According to six refining sources polled by Reuters, Saudi Aramco may raise the official selling price (OSP) for its flagship Arab Light crude by 70 cents to $1 per barrel from the previous month.
The rise would send the September price to a new high, breaking the previous high of $9.35 a barrel above the Oman/Dubai average recorded in May.
Saudi Arabia normally bases its pricing on the monthly change in the benchmark Dubai market structure, which reflects the first- and third-month price spread.
In July, supply constraints raised front-month prices by nearly $1.70 per barrel above future-month prices.
“But we think they won’t hike the OSPs as much,” remarked one response.
Profit margins for Asian refiners who process Dubai crude have fallen by up to 97 percent in a month, with gasoline cracks sliding into negative territory last week.
“A further hike in crude oil prices could prompt refiners to trim output to manage their balance sheets,” said another responder.
Formosa Petrochemical Corp (6505.T), Taiwan’s leading fuel exporter, may cut operating rates at its residual fluid catalytic cracking (RFCC) facilities, which are now working at full capacity, by 5% in the coming weeks.
However, according to refinery insiders, earnings should be enough to sustain a mild crude price hike for the time being.
China, the world’s largest oil importer, is enacting yet another round of partial lockdowns, reducing fuel use. However, the market anticipates a surge in demand in the coming months as Beijing promises more stimulus to boost economic development.
Reuters surveyed respondents also anticipate the price differential between Arab Light and Arab Heavy grades to shrink significantly as fuel oil margins increase.

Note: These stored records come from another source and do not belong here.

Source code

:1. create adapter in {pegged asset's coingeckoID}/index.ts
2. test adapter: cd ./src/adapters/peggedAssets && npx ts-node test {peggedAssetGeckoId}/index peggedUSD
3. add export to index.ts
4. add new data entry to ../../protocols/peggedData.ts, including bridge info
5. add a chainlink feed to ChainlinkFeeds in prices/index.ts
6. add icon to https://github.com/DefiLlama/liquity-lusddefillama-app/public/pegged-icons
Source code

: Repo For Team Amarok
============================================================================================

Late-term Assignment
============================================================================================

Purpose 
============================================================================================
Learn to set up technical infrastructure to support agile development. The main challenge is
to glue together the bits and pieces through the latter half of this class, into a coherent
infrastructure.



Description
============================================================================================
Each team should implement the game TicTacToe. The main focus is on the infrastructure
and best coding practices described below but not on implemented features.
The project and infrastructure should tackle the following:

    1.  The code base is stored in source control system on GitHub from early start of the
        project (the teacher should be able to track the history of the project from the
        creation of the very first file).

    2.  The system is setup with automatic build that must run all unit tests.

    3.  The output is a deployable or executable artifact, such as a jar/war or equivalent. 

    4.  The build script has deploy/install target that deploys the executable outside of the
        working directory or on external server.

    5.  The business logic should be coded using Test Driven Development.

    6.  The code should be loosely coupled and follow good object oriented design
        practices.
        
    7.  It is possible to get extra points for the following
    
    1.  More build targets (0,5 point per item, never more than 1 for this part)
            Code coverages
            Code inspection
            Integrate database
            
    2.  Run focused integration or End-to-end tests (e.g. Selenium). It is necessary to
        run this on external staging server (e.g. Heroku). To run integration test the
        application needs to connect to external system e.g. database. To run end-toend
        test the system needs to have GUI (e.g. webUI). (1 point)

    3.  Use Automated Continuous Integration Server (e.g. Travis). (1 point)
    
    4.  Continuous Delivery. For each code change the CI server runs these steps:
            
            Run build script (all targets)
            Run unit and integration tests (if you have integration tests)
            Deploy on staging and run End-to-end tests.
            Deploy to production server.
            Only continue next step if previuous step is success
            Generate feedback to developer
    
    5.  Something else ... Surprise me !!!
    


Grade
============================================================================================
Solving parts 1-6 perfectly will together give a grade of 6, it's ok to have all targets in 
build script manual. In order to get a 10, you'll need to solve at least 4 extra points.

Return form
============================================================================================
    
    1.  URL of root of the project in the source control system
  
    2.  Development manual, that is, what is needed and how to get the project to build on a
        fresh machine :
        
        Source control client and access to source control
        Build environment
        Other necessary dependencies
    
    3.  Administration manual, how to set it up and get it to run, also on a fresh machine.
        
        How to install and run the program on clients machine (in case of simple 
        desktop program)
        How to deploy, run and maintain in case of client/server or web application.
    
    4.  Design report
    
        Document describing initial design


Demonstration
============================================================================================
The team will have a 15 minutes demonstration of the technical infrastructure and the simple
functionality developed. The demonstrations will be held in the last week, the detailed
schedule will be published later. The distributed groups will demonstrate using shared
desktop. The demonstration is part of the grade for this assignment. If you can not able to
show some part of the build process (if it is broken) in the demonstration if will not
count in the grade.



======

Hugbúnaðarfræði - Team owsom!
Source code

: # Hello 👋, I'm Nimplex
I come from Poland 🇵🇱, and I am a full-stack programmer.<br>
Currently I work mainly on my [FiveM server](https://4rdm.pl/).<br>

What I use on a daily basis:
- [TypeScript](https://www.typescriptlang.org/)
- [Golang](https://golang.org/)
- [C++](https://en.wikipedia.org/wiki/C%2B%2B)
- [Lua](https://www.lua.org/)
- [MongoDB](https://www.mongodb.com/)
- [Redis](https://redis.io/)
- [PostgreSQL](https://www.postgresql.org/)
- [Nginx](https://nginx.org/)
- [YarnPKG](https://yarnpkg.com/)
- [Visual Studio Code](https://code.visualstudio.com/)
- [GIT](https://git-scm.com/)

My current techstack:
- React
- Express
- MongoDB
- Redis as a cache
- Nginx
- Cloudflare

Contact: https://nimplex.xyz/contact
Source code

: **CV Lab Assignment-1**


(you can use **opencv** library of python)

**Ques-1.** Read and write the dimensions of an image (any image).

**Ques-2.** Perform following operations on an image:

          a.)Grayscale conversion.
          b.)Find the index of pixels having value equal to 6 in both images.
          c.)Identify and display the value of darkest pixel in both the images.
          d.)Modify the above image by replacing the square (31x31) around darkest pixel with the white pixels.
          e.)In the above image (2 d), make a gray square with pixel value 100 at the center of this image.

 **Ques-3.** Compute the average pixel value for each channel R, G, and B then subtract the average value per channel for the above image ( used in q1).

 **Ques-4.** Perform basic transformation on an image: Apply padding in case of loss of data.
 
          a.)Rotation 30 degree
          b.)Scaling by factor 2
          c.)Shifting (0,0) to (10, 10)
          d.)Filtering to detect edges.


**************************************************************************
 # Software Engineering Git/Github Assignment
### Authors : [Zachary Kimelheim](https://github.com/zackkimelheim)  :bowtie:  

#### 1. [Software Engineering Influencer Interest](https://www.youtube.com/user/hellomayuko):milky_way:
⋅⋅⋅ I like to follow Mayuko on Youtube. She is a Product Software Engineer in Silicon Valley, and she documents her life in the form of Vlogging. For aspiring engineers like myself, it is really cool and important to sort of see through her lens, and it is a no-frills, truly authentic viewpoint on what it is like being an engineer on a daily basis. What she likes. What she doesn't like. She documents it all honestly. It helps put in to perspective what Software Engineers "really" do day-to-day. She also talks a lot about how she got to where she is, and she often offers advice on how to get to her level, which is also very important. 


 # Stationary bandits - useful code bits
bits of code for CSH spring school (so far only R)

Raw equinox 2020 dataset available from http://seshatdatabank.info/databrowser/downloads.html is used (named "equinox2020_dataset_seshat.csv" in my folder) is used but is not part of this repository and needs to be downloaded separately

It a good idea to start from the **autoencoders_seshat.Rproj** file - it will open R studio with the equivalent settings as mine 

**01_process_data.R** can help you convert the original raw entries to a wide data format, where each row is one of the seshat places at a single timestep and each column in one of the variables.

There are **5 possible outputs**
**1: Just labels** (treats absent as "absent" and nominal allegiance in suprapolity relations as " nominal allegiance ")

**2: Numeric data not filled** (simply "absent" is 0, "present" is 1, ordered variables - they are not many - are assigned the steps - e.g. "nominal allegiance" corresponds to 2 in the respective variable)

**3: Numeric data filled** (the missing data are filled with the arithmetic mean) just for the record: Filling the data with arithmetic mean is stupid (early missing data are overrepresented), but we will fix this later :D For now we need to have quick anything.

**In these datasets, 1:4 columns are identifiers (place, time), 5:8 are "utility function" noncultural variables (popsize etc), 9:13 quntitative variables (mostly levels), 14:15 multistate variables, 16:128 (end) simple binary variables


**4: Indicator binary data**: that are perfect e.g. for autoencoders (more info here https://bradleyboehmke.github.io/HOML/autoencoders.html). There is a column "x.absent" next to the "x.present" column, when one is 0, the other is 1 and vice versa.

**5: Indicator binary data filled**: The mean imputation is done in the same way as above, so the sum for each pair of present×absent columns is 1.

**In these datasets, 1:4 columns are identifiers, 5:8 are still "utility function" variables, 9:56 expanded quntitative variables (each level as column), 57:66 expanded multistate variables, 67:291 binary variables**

The light-heavy differential was $4 per barrel last month, the biggest since October 2014.
Saudi oil OSPs set the pace for Iranian, Kuwaiti, and Iraqi crude prices, influencing around 9 million barrels per day (bpd) of Asian petroleum.
Following a meeting of the Organization of Petroleum Exporting Countries and associated producers on August 3, Saudi Aramco is expected to reveal monthly pricing.
Saudi Aramco officials do not comment on the kingdom’s monthly OSPs as a matter of policy.